• WHAT YOU ARE ASKED TO DO: Report back the lines in this listing that carry the string "messaggio".

• DATASET ENTRIES:
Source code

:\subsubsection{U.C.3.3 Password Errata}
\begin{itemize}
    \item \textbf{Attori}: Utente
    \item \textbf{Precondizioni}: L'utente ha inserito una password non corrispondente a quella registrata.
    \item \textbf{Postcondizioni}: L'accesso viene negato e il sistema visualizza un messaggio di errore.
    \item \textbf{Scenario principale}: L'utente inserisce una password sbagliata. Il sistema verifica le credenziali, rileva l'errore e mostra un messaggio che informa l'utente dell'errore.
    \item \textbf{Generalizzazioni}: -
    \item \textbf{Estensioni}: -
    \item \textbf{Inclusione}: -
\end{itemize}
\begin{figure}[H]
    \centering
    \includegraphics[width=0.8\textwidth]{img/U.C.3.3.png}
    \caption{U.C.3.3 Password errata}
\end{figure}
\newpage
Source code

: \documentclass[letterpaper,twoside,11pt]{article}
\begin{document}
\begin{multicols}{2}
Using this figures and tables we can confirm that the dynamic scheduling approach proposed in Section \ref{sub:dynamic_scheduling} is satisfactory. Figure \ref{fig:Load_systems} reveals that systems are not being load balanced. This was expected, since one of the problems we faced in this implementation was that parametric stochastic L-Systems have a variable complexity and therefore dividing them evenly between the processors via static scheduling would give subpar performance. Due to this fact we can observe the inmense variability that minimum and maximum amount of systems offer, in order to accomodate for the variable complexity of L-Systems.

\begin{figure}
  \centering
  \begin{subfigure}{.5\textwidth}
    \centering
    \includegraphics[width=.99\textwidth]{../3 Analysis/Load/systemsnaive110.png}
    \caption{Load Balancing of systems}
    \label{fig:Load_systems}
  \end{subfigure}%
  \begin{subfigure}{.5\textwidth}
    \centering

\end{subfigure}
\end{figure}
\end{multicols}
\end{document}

• EXERCISE ANSWER:
    \item \textbf{Postcondizioni}: L'accesso viene negato e il sistema visualizza un messaggio di errore.
    \item \textbf{Scenario principale}: L'utente inserisce una password sbagliata. Il sistema verifica le credenziali, rileva l'errore e mostra un messaggio che informa l'utente dell'errore.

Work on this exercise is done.